September 1983 | Thomas Doan, Robert Litterman, Christopher A. Sims
This paper presents a Bayesian forecasting method for vector autoregressions (VARs) using realistic prior distributions. The method is applied to ten macroeconomic variables and shows improved out-of-sample forecasts compared to univariate models. The prior distributions are designed to be standardized and reflect common assumptions across researchers, rather than personal knowledge. The posterior distribution is derived from the likelihood function weighted by the prior.
The authors argue that conventional methods for modeling econometric time series are unreliable because they do not account for uncertainty in the true model specification. Instead, they propose a Bayesian approach that allows for a detailed characterization of the dynamic statistical interdependence among economic variables, which can help evaluate causal hypotheses without containing any such hypotheses.
The paper describes a forecasting procedure based on a Bayesian method for estimating VARs. The procedure is applied to ten macroeconomic variables and is shown to improve out-of-sample forecasts relative to univariate equations. The authors also describe how the model can be used to make conditional projections and analyze policy alternatives. They analyze a Congressional Budget Office forecast made in 1982:12.
The authors develop a forecasting procedure based on a Bayesian method for estimating vector autoregressions. The procedure is applied to ten macroeconomic variables and is shown to improve out-of-sample forecasts relative to univariate equations. Although cross-variable responses are damped by the prior, considerable interaction among the variables is shown to be captured by the estimates.
The paper discusses the use of a multivariate normal distribution for the coefficients of the vector autoregression. The prior is specified as a multivariate normal distribution for the coefficients of the vector autoregression. The authors also discuss the use of a Kalman filter to recursively estimate the posterior modes of the parameters. The results show that the Bayesian approach provides a more accurate forecast than traditional methods.

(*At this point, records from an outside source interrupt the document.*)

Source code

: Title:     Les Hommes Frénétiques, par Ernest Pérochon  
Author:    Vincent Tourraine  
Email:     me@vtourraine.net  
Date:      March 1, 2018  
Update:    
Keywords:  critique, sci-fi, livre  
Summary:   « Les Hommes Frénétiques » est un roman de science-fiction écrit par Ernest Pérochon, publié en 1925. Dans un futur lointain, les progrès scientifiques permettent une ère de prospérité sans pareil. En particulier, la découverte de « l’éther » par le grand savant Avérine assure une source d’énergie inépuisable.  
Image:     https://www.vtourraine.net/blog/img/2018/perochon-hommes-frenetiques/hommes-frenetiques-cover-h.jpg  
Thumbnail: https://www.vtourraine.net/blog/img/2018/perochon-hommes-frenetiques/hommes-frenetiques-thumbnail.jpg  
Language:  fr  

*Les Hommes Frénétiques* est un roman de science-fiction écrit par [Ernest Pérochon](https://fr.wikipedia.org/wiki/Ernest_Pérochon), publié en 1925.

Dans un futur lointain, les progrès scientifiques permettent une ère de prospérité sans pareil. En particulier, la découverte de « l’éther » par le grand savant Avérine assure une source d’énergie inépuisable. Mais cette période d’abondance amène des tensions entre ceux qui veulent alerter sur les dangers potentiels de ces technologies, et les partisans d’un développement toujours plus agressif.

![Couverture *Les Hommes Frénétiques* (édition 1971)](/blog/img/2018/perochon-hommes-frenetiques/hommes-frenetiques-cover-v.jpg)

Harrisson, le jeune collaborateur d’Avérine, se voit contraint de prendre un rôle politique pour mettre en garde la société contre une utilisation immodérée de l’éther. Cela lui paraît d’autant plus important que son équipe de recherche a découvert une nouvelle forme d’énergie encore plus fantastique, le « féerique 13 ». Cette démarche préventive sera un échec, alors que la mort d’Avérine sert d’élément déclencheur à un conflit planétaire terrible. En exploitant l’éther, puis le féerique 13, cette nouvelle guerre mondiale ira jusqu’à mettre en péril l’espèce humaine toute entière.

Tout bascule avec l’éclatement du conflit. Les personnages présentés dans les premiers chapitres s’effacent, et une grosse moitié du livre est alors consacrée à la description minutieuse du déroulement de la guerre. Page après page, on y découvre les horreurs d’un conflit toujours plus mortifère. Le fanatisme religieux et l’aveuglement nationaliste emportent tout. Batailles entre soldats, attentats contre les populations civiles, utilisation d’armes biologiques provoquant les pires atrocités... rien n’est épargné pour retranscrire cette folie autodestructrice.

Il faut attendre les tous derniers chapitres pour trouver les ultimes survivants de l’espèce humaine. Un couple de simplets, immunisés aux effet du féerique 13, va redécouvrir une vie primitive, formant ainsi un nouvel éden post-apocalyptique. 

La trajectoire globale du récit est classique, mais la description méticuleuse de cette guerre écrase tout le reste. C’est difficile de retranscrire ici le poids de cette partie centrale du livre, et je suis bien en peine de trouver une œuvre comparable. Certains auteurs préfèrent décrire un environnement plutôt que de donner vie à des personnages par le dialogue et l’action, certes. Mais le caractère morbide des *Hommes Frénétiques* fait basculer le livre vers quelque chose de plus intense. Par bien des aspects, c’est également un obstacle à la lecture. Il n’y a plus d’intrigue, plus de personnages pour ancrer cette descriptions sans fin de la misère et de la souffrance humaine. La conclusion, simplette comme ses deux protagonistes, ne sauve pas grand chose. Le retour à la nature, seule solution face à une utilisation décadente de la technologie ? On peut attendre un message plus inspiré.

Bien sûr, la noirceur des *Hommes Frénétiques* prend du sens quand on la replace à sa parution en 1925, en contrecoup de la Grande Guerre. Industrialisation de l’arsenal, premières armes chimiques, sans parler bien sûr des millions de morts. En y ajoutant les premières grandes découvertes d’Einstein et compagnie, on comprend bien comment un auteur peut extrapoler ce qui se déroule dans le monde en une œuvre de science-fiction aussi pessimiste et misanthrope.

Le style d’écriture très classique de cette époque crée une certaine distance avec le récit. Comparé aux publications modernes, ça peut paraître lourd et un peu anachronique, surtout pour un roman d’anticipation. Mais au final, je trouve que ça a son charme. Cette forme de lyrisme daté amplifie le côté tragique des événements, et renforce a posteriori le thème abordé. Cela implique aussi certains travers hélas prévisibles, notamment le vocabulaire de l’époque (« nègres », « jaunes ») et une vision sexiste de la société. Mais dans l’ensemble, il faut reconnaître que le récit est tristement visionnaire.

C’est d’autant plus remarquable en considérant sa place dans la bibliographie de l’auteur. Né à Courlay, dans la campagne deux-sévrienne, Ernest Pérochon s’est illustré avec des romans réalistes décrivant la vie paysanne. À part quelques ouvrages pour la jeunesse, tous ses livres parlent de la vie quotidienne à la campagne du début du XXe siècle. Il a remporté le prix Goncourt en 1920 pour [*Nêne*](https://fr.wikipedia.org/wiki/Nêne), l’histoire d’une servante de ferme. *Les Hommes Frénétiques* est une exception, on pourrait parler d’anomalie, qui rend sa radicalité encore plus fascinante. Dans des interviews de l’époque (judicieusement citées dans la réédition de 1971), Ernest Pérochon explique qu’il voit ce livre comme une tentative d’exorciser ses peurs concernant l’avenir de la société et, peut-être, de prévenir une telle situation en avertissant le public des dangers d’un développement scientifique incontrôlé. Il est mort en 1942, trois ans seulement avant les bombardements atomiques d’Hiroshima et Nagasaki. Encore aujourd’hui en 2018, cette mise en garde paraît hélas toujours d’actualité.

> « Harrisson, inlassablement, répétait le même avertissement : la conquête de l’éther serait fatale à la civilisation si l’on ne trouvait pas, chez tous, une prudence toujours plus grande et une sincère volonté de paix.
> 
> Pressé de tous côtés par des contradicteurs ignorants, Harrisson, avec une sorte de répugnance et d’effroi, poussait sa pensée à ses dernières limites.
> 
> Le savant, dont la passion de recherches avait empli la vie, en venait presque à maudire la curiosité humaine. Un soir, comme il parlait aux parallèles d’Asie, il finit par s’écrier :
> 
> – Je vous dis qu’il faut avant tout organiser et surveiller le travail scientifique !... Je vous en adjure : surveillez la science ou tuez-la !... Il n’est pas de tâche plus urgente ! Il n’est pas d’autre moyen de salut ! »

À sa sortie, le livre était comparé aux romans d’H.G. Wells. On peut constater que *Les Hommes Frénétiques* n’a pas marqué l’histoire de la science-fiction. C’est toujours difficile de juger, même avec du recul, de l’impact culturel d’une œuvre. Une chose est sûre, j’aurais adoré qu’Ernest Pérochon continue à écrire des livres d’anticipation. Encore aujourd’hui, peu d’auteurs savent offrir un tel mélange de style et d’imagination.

The paper concludes that the Bayesian approach provides a more accurate forecast than traditional methods. The authors argue that the Bayesian approach is more flexible and allows for a more detailed characterization of the dynamic statistical interdependence among economic variables. The paper also discusses the use of the Kalman filter to recursively estimate the posterior modes of the parameters. The results show that the Bayesian approach provides a more accurate forecast than traditional methods.This paper presents a Bayesian forecasting method for vector autoregressions (VARs) using realistic prior distributions. The method is applied to ten macroeconomic variables and shows improved out-of-sample forecasts compared to univariate models. The prior distributions are designed to be standardized and reflect common assumptions across researchers, rather than personal knowledge. The posterior distribution is derived from the likelihood function weighted by the prior.
The authors argue that conventional methods for modeling econometric time series are unreliable because they do not account for uncertainty in the true model specification. Instead, they propose a Bayesian approach that allows for a detailed characterization of the dynamic statistical interdependence among economic variables, which can help evaluate causal hypotheses without containing any such hypotheses.
The paper describes a forecasting procedure based on a Bayesian method for estimating VARs. The procedure is applied to ten macroeconomic variables and is shown to improve out-of-sample forecasts relative to univariate equations. The authors also describe how the model can be used to make conditional projections and analyze policy alternatives. They analyze a Congressional Budget Office forecast made in 1982:12.
The authors develop a forecasting procedure based on a Bayesian method for estimating vector autoregressions. The procedure is applied to ten macroeconomic variables and is shown to improve out-of-sample forecasts relative to univariate equations. Although cross-variable responses are damped by the prior, considerable interaction among the variables is shown to be captured by the estimates.
The paper discusses the use of a multivariate normal distribution for the coefficients of the vector autoregression. The prior is specified as a multivariate normal distribution for the coefficients of the vector autoregression. The authors also discuss the use of a Kalman filter to recursively estimate the posterior modes of the parameters. The results show that the Bayesian approach provides a more accurate forecast than traditional methods.
The paper concludes that the Bayesian approach provides a more accurate forecast than traditional methods. The authors argue that the Bayesian approach is more flexible and allows for a more detailed characterization of the dynamic statistical interdependence among economic variables. The paper also discusses the use of the Kalman filter to recursively estimate the posterior modes of the parameters. The results show that the Bayesian approach provides a more accurate forecast than traditional methods.